The law is thoroughly settled that the matter of granting or refusing to grant a motion for new trial is largely within the discretion of the trial court. In the case of Malloway v. Hughes, 125 Cal.App. 573, 13 P.2d 1062, 1065, the subject is discussed and many cases reviewed. It is there said that “under the law as thus declared it is beyond the power of the reviewing court to interfere with the determination of the trial court unless a manifest abuse of discretion appears * * * or there is no substantial conflict in the testimony on material issues and the evidence as a whole is insufficient as a matter of law to support a verdict in favor of the moving party.” Appellants in their brief contend that there was an abuse of discretion on the part of the trial judge, and quote at some length from his remarks made at the time of passing upon the motion for judgment notwithstanding the verdict, in which he is quoted as saying, among other things, that “I feel the matter submitted to the jury and all of those matters were properly submitted to the jury and that there was evidence sufficient to serve as a finding for the verdict which has been just returned by the jury.” Whatever may have been the remarks or the views of the court on that occasion, he subsequently conducted a hearing upon the motion for new trial and became convinced that the motion should be granted. This action cannot now be impeached by any remarks made previously by the court during progress of the trial. Lucerne Country Club v. Beal, 21 Cal.App.2d 121, 123, 68 P.2d 408. The record discloses sharp conflict in the testimony as to the manner in which the accident occurred and no abuse of discretion is shown in the granting of the motion for new trial.

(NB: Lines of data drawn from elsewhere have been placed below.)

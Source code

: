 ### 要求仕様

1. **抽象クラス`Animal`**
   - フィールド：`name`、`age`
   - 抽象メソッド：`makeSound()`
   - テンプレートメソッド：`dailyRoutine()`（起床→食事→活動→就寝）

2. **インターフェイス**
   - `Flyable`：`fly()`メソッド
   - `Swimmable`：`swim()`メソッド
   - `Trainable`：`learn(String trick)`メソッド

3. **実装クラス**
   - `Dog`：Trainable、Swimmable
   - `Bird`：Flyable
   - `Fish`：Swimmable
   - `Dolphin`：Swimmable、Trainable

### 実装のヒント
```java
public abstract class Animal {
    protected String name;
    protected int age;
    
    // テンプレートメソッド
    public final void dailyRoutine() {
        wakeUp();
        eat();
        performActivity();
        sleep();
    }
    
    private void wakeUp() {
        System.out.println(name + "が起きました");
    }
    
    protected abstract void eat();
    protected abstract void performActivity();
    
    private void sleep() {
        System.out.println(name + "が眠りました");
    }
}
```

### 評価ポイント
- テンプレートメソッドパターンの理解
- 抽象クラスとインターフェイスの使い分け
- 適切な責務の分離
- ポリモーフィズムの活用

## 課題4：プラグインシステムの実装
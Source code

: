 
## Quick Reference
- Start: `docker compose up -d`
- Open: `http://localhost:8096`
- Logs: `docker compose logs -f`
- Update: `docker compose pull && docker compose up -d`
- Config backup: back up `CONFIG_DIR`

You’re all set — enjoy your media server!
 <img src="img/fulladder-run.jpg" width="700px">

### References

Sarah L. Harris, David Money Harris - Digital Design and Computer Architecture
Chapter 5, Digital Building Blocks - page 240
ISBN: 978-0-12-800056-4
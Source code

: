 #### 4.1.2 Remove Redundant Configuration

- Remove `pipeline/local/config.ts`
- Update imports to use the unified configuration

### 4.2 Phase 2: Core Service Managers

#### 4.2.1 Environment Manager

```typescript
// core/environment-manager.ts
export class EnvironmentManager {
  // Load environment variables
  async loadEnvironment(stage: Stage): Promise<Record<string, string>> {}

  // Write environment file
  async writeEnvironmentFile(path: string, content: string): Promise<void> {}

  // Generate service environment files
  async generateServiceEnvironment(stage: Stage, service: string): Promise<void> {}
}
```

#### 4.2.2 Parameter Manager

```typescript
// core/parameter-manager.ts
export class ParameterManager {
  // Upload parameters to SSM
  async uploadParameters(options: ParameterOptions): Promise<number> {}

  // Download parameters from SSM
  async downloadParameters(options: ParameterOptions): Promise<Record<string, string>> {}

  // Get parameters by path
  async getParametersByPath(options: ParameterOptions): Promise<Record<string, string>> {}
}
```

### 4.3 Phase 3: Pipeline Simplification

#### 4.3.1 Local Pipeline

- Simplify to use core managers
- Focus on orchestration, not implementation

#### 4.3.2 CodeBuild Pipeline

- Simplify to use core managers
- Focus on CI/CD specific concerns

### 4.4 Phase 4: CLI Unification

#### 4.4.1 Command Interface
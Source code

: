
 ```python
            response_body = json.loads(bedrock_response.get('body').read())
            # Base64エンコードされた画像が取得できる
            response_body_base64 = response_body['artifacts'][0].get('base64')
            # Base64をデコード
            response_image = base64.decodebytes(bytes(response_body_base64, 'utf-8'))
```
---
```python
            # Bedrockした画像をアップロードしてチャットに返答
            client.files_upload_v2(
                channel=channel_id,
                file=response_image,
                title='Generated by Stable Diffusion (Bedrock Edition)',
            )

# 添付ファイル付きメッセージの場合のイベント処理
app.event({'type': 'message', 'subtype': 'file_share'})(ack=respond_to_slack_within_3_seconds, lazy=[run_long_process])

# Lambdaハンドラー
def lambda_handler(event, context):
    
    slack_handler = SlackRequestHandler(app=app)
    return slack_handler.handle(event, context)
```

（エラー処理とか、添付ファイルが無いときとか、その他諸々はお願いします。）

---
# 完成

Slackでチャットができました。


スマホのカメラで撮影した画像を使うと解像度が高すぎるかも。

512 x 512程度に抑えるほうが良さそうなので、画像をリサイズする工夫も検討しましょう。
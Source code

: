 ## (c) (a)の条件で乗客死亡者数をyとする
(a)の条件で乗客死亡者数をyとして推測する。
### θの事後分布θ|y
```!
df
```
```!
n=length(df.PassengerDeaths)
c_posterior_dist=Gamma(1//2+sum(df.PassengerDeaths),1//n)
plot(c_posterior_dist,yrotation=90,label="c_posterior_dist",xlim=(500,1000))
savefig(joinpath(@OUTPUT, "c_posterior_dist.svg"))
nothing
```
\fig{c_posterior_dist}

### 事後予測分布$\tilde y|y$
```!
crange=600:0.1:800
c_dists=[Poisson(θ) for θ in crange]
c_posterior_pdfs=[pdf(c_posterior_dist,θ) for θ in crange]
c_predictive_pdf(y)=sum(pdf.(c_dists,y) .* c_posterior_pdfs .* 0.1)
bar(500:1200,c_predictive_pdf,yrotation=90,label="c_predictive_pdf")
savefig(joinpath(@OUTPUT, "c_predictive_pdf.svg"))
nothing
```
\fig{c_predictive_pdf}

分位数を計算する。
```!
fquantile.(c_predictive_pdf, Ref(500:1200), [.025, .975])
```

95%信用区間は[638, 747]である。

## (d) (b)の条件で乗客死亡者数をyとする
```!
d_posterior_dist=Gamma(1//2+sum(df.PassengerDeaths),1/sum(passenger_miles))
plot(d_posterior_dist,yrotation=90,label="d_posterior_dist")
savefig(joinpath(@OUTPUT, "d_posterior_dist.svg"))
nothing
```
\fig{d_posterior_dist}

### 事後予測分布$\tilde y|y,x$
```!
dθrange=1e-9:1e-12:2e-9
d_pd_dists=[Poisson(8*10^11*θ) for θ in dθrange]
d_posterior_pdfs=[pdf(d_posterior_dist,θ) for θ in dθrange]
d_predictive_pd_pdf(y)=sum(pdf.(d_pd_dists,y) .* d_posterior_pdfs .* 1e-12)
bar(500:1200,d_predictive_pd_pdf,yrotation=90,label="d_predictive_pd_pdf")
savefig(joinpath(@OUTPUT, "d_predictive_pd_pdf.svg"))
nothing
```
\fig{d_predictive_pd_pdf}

Other matters are discussed by counsel, involving a nunc pro tunc order made by the court subsequent to the appeal correcting the minute order made at the time of granting the motion. The effect of such correction was to include the other grounds of the motion as well as insufficiency of the evidence. However, the actual order signed by the court, as well as the original and corrected minutes, specified insufficiency of the evidence to justify the verdict. As already indicated, the action of the trial court must be sustained upon this ground, without invoking the others included in the order and discussed in the briefs.

The order granting a new trial is affirmed.

JESS E. STEPHENS, Justice pro tem.

W. J. WOOD, Acting P. J., and McCOMB, J., concurred.